■ WHAT YOU WILL DO
Find the string "said" in the listing below and return each line it appears in.

■ INPUT
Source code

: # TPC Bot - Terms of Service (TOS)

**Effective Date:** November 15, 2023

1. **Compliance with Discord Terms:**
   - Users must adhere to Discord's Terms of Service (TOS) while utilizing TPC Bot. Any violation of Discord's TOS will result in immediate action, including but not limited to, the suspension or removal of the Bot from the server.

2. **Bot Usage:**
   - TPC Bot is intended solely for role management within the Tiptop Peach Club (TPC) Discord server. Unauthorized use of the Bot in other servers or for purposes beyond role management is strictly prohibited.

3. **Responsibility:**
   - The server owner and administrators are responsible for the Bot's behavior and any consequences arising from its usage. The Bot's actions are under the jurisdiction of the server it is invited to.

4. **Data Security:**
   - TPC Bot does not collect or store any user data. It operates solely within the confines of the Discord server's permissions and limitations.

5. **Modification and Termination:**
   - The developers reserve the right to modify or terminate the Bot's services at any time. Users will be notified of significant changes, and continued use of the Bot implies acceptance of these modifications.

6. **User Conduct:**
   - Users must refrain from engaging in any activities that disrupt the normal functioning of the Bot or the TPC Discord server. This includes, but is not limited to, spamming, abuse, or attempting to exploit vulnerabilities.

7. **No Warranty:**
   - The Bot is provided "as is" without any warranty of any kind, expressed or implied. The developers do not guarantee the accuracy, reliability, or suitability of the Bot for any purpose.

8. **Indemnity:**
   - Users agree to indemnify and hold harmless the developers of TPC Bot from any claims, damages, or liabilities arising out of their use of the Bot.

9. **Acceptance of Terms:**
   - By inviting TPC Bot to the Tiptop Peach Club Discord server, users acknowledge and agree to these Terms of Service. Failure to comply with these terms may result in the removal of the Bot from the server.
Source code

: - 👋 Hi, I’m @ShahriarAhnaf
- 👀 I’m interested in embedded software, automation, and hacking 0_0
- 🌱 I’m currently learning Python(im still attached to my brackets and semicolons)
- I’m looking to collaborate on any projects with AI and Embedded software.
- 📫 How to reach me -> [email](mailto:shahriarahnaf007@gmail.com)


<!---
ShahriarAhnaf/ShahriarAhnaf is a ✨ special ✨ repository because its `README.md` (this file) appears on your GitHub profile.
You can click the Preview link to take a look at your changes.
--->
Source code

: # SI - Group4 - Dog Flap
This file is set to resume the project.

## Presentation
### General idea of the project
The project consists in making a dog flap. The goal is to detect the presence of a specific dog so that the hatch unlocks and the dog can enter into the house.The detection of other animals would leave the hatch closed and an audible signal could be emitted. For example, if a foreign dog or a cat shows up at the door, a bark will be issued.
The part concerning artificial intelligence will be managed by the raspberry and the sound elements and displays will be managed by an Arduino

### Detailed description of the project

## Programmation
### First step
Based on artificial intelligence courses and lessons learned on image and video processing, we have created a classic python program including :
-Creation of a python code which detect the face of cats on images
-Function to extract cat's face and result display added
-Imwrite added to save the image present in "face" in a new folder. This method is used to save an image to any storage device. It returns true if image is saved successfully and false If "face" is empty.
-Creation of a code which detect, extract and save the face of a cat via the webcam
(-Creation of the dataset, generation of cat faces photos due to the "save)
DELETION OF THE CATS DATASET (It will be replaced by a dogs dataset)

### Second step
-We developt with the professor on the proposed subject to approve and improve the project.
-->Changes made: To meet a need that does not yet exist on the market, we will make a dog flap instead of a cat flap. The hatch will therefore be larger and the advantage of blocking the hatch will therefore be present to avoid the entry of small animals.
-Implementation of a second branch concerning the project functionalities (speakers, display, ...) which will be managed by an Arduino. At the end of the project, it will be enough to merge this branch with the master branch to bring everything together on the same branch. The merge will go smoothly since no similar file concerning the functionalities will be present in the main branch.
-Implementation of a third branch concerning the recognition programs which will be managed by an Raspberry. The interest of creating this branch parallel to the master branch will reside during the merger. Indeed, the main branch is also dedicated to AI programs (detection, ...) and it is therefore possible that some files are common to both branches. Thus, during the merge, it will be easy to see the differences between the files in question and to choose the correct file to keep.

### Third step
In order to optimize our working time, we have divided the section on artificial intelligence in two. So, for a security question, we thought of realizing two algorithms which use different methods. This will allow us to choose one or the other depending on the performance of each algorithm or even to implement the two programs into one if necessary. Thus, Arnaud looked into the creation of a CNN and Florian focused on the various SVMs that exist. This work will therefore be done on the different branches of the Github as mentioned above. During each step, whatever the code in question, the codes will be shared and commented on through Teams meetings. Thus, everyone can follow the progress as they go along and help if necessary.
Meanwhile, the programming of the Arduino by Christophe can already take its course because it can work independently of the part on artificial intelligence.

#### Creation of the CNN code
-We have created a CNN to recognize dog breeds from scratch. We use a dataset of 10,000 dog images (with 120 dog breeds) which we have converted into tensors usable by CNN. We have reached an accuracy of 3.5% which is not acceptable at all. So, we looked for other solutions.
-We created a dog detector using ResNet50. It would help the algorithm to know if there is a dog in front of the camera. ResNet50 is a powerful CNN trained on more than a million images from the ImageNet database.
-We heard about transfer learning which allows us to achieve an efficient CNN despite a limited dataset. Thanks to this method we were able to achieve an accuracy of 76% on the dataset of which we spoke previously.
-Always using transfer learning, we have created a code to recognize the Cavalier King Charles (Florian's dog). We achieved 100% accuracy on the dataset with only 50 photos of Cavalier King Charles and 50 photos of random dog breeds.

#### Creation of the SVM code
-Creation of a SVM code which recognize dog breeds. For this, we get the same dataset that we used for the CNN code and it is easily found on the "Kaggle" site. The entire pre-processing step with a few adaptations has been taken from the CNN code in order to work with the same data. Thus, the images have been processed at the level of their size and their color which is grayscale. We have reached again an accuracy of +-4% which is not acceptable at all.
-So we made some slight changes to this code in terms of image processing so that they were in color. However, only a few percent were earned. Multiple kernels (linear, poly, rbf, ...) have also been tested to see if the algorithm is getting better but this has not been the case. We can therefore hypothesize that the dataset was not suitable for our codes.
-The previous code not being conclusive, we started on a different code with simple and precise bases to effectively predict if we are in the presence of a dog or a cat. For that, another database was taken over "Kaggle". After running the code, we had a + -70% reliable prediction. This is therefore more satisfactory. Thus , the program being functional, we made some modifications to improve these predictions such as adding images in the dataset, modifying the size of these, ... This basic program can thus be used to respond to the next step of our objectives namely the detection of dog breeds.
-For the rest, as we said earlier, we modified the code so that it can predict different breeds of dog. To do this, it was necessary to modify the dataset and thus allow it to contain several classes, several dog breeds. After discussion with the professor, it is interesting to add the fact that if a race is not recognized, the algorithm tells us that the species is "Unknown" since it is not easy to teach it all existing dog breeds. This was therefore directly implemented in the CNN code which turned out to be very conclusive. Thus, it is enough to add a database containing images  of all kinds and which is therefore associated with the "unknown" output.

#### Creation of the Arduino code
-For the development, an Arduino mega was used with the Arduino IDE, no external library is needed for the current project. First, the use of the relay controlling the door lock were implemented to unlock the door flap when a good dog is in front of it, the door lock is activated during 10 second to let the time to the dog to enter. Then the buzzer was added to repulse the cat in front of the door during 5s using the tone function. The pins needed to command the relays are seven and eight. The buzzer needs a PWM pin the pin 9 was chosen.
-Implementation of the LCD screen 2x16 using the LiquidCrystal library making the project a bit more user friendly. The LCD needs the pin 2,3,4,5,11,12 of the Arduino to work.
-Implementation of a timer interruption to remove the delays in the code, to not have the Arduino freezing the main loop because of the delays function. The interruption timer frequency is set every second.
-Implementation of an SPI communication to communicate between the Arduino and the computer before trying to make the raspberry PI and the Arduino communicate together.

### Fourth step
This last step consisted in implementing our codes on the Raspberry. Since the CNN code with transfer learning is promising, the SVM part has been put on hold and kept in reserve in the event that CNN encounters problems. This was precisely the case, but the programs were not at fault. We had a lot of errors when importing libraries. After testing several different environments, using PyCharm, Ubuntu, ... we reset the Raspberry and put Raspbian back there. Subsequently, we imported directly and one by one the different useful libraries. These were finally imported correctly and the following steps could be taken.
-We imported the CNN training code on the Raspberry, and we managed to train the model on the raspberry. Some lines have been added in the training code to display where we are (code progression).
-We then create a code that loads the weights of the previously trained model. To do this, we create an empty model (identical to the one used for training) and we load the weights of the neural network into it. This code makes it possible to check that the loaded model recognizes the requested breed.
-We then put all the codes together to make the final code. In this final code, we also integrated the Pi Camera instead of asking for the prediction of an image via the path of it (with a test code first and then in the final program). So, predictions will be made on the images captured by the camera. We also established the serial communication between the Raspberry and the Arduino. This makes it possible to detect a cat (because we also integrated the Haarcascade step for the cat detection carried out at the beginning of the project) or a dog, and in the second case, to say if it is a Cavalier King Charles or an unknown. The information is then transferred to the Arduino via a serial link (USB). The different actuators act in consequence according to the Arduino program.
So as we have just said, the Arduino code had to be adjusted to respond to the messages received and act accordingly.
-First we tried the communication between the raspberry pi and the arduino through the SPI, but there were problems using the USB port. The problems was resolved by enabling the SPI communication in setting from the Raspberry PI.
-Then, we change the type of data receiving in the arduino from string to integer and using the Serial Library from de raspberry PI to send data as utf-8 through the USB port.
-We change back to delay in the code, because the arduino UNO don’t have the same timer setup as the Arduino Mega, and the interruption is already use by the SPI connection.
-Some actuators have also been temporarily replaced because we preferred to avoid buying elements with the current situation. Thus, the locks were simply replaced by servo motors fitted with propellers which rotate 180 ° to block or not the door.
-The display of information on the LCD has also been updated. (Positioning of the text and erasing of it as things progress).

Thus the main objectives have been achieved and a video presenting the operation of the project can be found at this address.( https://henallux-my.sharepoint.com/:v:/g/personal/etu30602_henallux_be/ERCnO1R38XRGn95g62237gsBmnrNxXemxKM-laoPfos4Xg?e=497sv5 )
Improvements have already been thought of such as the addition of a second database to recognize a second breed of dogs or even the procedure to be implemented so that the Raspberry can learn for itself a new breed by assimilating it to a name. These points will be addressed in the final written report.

■ OUTPUT OF THE EXERCISE
-For the rest, as we said earlier, we modified the code so that it can predict different breeds of dog. To do this, it was necessary to modify the dataset and thus allow it to contain several classes, several dog breeds. After discussion with the professor, it is interesting to add the fact that if a race is not recognized, the algorithm tells us that the species is "Unknown" since it is not easy to teach it all existing dog breeds. This was therefore directly implemented in the CNN code which turned out to be very conclusive. Thus, it is enough to add a database containing images  of all kinds and which is therefore associated with the "unknown" output.
So as we have just said, the Arduino code had to be adjusted to respond to the messages received and act accordingly.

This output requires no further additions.